Next, Chakravartty defends a version of voluntarism, according to which we choose our epistemic stances. Since different epistemic stances underlie different ontological positions, and since those stances are undergirded by epistemic values, ultimately debates about scientific ontology bottom out in the dull thud of clashing values. Chakravartty also presents a minimal account of the rationality of adopting a stance that requires stances to be pragmatically coherent — that is, not self-defeating according to their own standards of success. Finally, Chakravartty advocates an analogue of Pyrrhonian scepticism, according to which all minimally rational stances are equally strong, nothing by way of further epistemic evaluation can be said, and suspense of judgement yields tranquility.

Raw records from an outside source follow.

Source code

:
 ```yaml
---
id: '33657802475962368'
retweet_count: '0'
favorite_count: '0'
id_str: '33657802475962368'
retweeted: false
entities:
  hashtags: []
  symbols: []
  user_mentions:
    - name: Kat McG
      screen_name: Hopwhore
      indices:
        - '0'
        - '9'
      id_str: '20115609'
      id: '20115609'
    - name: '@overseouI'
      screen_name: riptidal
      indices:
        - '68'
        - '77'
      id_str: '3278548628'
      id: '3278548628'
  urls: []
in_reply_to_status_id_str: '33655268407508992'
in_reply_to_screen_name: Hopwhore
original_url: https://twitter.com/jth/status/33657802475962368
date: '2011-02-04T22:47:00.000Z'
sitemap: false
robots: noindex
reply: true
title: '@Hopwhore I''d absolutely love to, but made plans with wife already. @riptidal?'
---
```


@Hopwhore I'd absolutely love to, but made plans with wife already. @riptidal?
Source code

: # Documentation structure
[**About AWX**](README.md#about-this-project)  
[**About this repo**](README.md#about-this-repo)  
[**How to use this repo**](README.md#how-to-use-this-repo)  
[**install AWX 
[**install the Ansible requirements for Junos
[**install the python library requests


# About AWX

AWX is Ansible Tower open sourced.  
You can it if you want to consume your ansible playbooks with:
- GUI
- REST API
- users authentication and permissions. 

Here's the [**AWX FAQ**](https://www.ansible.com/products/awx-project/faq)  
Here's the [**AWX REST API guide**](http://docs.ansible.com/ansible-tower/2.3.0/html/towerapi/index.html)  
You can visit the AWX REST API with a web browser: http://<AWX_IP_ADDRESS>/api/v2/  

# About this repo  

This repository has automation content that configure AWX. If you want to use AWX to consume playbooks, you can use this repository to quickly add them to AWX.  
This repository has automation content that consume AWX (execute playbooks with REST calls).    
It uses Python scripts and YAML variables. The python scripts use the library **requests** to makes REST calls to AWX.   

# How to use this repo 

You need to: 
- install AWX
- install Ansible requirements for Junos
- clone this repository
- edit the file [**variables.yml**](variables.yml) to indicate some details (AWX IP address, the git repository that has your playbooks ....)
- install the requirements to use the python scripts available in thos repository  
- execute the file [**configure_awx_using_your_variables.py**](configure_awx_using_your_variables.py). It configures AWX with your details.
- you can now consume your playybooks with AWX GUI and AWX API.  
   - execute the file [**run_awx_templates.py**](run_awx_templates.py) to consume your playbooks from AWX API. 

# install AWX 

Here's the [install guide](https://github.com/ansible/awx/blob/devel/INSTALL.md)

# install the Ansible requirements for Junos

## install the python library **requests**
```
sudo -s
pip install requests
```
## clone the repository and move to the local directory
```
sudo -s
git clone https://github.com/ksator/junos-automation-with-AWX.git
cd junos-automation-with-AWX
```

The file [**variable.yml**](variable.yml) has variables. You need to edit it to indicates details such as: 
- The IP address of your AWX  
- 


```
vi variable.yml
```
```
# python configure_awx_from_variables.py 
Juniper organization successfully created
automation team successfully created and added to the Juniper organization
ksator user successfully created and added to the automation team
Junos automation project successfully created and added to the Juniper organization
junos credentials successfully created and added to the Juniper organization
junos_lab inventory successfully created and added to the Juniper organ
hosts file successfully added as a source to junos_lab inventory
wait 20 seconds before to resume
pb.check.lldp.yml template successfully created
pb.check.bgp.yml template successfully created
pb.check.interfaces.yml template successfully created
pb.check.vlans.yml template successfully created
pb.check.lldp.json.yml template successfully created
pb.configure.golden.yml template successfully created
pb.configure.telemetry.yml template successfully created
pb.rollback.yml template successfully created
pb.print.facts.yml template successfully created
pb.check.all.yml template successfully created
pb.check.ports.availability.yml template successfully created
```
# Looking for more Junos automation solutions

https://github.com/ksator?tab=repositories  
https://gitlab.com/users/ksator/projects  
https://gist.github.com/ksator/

In sum, Scientific Ontology argues that there are a plurality of ontologies that can be drawn from science, and that which ones you're willing to draw depends on your underlying, voluntarily chosen epistemic stance. Just as there are a plurality of scientific ontologies, so too there are a plurality of epistemic stances. Different epistemic stances can be equally rational but are not further epistemically evaluable. While it may be tempting to despair at the limited extent to which we can adjudicate epistemic stances and, correspondingly, scientific ontologies, it is “an innocuous reflection of our all too human epistemic condition,” which can inspire a greater understanding of our own values.Footnote 3
Scientific Ontology is rich, nuanced, and stimulating. It ties together philosophy of science, metaphysics, and epistemology into a fascinating philosophical system that is, if true, extremely consequential. Many will be inclined to agree that conflicting philosophical positions can be rational options, as well as with William James’ point that different philosophical temperaments underlie some persistent philosophical disagreements. However, the characterization of differing temperaments in terms of epistemic stances, the account of those stances, and the case studies showing how they underlie particular philosophical impasses is informative and insightful. The critical remarks that follow are made in an appreciative spirit, in the recognition that Scientific Ontology advances a valuable project; in particular, it is enormously worthwhile to say, as clearly as possible, how we can fruitfully conceive of naturalized metaphysics, which epistemic considerations figure into its rationale, and which epistemological commitments naturally accompany it. In Section 2, I will challenge Chakravartty's claim that it is incoherent to index naturalized metaphysics to science simpliciter. In Section 3, I will consider what to make of the underdetermination of scientific ontology by science and suggest a less permissive response than Chakravartty's. In Section 4, I will consider the influence of epistemic stances, the minimal criterion of rationality, and a possible slippery slope to epistemic anarchy. Finally, in Section 5, I will argue that stance voluntarism lacks adequate motivation.
2. Putting the ‘Natural’ in ‘Naturalized Metaphysics’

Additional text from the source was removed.